Dr. Rosslyn Biggs, director of Continuing Education and Extension Veterinarian at the Oklahoma State University College of Veterinary Medicine, said pet owners should take extra precautions to prepare for weather-related and other emergencies. 

 

“While you’re stocking your storm shelter with bottled water and flashlights, make sure you have all of the essentials on hand to care for your pets should you need to evacuate to a safe place,” Biggs said.

 

If you do not have a storm shelter at home, keep in mind that you may have to go somewhere else to take cover. Also remember that the return may take several days in the event your home is damaged.

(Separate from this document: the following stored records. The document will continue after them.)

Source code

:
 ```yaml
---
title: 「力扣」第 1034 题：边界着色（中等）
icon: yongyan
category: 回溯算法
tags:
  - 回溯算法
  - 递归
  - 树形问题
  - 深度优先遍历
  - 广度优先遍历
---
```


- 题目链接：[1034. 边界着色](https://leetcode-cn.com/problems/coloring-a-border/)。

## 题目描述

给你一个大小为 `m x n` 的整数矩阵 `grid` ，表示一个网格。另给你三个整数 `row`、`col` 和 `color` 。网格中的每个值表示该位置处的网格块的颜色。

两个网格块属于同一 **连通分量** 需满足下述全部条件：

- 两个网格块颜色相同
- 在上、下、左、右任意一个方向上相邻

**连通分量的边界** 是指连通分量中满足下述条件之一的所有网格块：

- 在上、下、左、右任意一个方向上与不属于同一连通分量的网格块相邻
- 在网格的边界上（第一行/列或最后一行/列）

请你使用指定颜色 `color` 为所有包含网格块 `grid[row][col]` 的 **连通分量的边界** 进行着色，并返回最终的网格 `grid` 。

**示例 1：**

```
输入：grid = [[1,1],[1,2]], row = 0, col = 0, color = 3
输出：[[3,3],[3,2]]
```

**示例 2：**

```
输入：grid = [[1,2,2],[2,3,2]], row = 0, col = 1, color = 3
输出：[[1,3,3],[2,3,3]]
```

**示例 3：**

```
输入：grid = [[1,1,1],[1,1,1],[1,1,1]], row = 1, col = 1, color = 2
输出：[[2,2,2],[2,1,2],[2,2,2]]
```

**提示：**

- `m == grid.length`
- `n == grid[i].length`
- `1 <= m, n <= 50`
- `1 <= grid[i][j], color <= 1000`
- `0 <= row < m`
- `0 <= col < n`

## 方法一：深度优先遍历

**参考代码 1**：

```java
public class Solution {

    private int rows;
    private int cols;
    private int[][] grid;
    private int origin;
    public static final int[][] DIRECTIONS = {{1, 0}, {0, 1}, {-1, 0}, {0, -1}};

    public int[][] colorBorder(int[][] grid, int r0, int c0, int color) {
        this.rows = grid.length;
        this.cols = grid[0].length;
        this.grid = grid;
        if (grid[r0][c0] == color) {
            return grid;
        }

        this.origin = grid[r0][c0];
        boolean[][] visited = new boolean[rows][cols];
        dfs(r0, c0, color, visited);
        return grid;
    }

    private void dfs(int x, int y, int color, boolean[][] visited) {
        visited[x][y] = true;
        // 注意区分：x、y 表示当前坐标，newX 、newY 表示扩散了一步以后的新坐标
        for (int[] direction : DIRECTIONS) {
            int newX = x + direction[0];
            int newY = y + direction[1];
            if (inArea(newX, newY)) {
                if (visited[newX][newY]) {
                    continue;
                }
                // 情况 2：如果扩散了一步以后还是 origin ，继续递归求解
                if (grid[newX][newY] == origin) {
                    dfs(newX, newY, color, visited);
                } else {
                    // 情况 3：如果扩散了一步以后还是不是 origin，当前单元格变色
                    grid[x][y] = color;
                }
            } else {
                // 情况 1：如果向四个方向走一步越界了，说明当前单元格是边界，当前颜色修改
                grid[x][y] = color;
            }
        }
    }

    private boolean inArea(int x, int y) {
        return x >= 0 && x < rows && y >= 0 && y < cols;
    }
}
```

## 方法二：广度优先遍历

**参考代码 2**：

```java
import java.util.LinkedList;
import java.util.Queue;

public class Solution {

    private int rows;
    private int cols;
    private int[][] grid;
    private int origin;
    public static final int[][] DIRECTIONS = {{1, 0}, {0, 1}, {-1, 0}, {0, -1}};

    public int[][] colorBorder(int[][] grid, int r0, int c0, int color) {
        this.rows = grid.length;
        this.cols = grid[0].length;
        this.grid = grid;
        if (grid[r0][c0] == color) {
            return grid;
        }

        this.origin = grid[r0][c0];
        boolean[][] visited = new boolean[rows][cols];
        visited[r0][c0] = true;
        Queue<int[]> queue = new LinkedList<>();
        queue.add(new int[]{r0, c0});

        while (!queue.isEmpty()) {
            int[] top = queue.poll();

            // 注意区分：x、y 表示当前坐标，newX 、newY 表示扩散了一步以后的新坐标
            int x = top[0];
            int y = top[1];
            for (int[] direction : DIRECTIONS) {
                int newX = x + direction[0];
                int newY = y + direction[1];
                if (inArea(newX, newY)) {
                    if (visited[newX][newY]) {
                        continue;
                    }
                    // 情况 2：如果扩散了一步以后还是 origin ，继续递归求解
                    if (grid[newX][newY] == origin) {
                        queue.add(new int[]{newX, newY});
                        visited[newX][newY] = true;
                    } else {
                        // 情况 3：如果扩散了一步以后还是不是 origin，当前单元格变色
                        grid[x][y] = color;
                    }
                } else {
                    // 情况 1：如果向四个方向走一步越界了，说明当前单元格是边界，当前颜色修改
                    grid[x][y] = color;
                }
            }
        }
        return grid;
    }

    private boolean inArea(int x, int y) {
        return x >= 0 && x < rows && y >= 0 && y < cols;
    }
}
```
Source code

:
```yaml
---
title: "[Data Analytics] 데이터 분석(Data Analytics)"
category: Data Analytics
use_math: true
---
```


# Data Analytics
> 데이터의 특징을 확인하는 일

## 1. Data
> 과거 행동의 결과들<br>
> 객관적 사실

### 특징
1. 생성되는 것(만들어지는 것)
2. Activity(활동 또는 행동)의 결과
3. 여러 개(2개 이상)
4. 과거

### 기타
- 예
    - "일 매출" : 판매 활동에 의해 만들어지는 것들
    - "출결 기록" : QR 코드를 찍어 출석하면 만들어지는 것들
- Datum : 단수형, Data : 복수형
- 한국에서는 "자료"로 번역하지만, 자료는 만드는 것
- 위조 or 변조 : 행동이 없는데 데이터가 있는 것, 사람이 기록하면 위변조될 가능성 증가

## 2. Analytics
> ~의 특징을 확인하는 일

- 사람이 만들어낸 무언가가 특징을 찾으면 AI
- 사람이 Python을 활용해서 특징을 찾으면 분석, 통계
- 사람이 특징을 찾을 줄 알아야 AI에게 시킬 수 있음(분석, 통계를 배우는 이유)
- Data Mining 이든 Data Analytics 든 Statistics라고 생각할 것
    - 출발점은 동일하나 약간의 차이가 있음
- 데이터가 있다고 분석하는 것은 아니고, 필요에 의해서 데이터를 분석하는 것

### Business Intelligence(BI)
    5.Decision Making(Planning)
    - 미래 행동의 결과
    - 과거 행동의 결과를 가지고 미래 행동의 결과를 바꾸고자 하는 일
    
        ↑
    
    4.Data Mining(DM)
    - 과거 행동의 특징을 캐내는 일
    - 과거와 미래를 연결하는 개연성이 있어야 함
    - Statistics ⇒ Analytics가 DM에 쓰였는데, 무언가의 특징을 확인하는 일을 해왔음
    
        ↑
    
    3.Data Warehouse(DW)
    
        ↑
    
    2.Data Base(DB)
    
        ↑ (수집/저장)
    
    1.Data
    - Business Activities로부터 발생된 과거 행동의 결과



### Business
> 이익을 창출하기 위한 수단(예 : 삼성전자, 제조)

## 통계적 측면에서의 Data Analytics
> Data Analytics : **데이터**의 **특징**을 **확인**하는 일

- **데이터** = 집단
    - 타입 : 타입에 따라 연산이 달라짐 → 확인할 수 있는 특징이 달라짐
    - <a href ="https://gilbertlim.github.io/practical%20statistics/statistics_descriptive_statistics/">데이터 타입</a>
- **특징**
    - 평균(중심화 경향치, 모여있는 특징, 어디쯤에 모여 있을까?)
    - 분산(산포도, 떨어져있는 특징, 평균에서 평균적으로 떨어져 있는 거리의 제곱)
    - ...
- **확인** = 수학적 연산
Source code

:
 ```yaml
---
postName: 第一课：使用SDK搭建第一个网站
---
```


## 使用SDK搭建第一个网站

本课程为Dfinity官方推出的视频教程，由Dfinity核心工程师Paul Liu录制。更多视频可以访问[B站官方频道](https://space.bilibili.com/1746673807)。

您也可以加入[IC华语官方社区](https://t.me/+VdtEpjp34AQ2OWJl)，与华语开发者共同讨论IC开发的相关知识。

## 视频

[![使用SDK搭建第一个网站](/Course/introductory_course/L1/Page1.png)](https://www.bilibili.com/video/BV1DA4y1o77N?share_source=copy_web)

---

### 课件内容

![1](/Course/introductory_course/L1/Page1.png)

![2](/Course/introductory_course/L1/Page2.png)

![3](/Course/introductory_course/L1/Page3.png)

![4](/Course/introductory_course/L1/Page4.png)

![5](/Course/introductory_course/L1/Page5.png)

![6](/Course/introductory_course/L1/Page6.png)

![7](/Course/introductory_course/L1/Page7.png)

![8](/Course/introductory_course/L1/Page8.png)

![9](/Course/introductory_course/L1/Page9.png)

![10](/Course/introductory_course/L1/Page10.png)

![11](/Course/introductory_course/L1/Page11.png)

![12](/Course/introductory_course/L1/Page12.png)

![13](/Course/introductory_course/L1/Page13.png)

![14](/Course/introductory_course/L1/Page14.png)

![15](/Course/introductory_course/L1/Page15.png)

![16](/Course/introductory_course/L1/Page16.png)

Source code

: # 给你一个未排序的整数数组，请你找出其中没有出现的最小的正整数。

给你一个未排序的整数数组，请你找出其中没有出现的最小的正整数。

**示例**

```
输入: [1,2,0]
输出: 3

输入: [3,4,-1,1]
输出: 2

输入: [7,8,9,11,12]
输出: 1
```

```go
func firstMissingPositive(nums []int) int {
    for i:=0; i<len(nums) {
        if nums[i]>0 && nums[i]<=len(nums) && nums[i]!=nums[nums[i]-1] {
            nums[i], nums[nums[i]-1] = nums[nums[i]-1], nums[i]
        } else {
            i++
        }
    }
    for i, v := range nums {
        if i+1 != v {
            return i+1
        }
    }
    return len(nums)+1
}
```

Animals left behind in disaster situations may be injured or lost, so contingencies are necessary.

 

Items to have on hand and assembled in an emergency preparedness kit include pet food, water, a photo of the animal and a strong leash and muzzle. The kit can be as simple as a backpack or plastic container that is easily transported. It also is a good idea to have a record of current vaccinations and medical history with the contact information of the pet’s veterinarian in the kit. 

 

Make sure the pet has proper identification on it, such as a collar with ID tags that include the owner’s name and phone number. Microchip identification is highly recommended.

 

It is not just dogs and cats that need to have ID and documents on hand. Birds, small mammals and reptiles should have photos and medical records in an emergency preparedness kit, too. 

 

As for birds, during evacuation they should be carried in a covered cage to minimize their stress. This also will help keep the birds warm – it is common for the temperature to drop quickly during a storm. 

 

“In the event you have to evacuate your home, be sure you have identified a safe place to go, and remember Red Cross disaster shelters can’t accept pets. Check around in your area at different shelters and inquire about pet acceptance,” she said. “If a shelter isn’t available and you need to stay in a hotel for a few days, keep a list of nearby hotels that will allow pets. Other emergency shelter options for pets include a boarding facility or the home of friends or family who were not affected by the storm.”

 

Biggs said pets may react to changes in their environment and stressful situations by trying to run away or hide. In the process, they might bite or scratch their owners or anyone else trying to help them. Always keep pets under control with a leash or in a carrier while you are evacuating and at your safe place, especially if it is a public location.

 

“Pets are part of the family and rely on their owners to take care of them and keep them safe,” Biggs said.